--- DATA UNDER STUDY ---

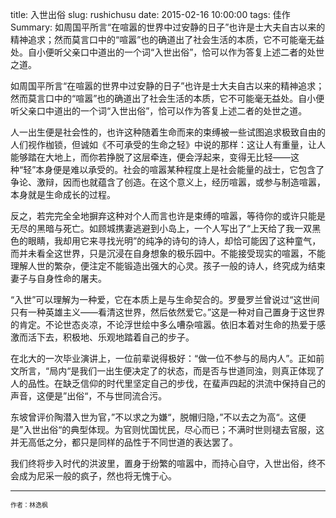 title: 入世出俗
slug: rushichusu
date: 2015-02-16 10:00:00
tags: 佳作
Summary: 如周国平所言“在喧嚣的世界中过安静的日子”也许是士大夫自古以来的精神追求；然而莫言口中的“喧嚣”也的确道出了社会生活的本质，它不可能毫无益处。自小便听父亲口中道出的一个词“入世出俗”，恰可以作为答复上述二者的处世之道。



如周国平所言“在喧嚣的世界中过安静的日子”也许是士大夫自古以来的精神追求；然而莫言口中的“喧嚣”也的确道出了社会生活的本质，它不可能毫无益处。自小便听父亲口中道出的一个词“入世出俗”，恰可以作为答复上述二者的处世之道。

人一出生便是社会性的，也许这种随着生命而来的束缚被一些试图追求极致自由的人们视作枷锁，但诚如《不可承受的生命之轻》中说的那样：这让人有重量，让人能够踏在大地上，而你若挣脱了这层牵连，便会浮起来，变得无比轻——这种“轻”本身便是难以承受的。社会的喧嚣某种程度上是社会能量的战士，它包含了争论、激辩，因而也就蕴含了创造。在这个意义上，经历喧嚣，或参与制造喧嚣，本身就是生命成长的过程。

反之，若完完全全地摒弃这种对个人而言也许是束缚的喧嚣，等待你的或许只能是无尽的黑暗与死亡。如顾城携妻逃避到小岛上，一个人写出了“上天给了我一双黑色的眼睛，我却用它来寻找光明”的纯净的诗句的诗人，却恰可能因了这种童气，而并未看全这世界，只是沉浸在自身想象的极乐园中。不能接受现实的喧嚣，不能理解人世的繁杂，便注定不能锻造出强大的心灵。孩子一般的诗人，终究成为结束妻子与自身性命的屠夫。

“入世”可以理解为一种爱，它在本质上是与生命契合的。罗曼罗兰曾说过“这世间只有一种英雄主义——看清这世界，然后依然爱它。”这是一种对自己置身于这世界的肯定。不论世态炎凉，不论浮世绘中多么嘈杂喧嚣。依旧本着对生命的热爱于感激而活下去，积极地、乐观地踏着自己的步子。

在北大的一次毕业演讲上，一位前辈说得极好：“做一位不参与的局内人”。正如前文所言，“局内“是我们一出生便决定了的状态，而是否与世道同浊，则真正体现了人的品性。在缺乏信仰的时代里坚定自己的步伐，在蜚声四起的洪流中保持自己的声音，这便是”出俗“，不与世同流合污。

东坡曾评价陶潜入世为官，”不以求之为嫌“，脱帽归隐，”不以去之为高“。这便是”入世出俗“的典型体现。为官则忧国忧民，尽心而已；不满时世则褪去官服，这并无高低之分，都只是同样的品性于不同世道的表达罢了。

我们终将步入时代的洪波里，置身于纷繁的喧嚣中，而持心自守，入世出俗，终不会成为尼采一般的疯子，然也将无愧于心。
* * *
<font size="0.5em">作者：林逸枫</font>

---

Quote every record above exactly, leaving out any pictures.

 title: 入世出俗
slug: rushichusu
date: 2015-02-16 10:00:00
tags: 佳作
Summary: 如周国平所言“在喧嚣的世界中过安静的日子”也许是士大夫自古以来的精神追求；然而莫言口中的“喧嚣”也的确道出了社会生活的本质，它不可能毫无益处。自小便听父亲口中道出的一个词“入世出俗”，恰可以作为答复上述二者的处世之道。



如周国平所言“在喧嚣的世界中过安静的日子”也许是士大夫自古以来的精神追求；然而莫言口中的“喧嚣”也的确道出了社会生活的本质，它不可能毫无益处。自小便听父亲口中道出的一个词“入世出俗”，恰可以作为答复上述二者的处世之道。

人一出生便是社会性的，也许这种随着生命而来的束缚被一些试图追求极致自由的人们视作枷锁，但诚如《不可承受的生命之轻》中说的那样：这让人有重量，让人能够踏在大地上，而你若挣脱了这层牵连，便会浮起来，变得无比轻——这种“轻”本身便是难以承受的。社会的喧嚣某种程度上是社会能量的战士，它包含了争论、激辩，因而也就蕴含了创造。在这个意义上，经历喧嚣，或参与制造喧嚣，本身就是生命成长的过程。

反之，若完完全全地摒弃这种对个人而言也许是束缚的喧嚣，等待你的或许只能是无尽的黑暗与死亡。如顾城携妻逃避到小岛上，一个人写出了“上天给了我一双黑色的眼睛，我却用它来寻找光明”的纯净的诗句的诗人，却恰可能因了这种童气，而并未看全这世界，只是沉浸在自身想象的极乐园中。不能接受现实的喧嚣，不能理解人世的繁杂，便注定不能锻造出强大的心灵。孩子一般的诗人，终究成为结束妻子与自身性命的屠夫。

“入世”可以理解为一种爱，它在本质上是与生命契合的。罗曼罗兰曾说过“这世间只有一种英雄主义——看清这世界，然后依然爱它。”这是一种对自己置身于这世界的肯定。不论世态炎凉，不论浮世绘中多么嘈杂喧嚣。依旧本着对生命的热爱于感激而活下去，积极地、乐观地踏着自己的步子。

在北大的一次毕业演讲上，一位前辈说得极好：“做一位不参与的局内人”。正如前文所言，“局内“是我们一出生便决定了的状态，而是否与世道同浊，则真正体现了人的品性。在缺乏信仰的时代里坚定自己的步伐，在蜚声四起的洪流中保持自己的声音，这便是”出俗“，不与世同流合污。

东坡曾评价陶潜入世为官，”不以求之为嫌“，脱帽归隐，”不以去之为高“。这便是”入世出俗“的典型体现。为官则忧国忧民，尽心而已；不满时世则褪去官服，这并无高低之分，都只是同样的品性于不同世道的表达罢了。

我们终将步入时代的洪波里，置身于纷繁的喧嚣中，而持心自守，入世出俗，终不会成为尼采一般的疯子，然也将无愧于心。
* * *
<font size="0.5em">作者：林逸枫</font>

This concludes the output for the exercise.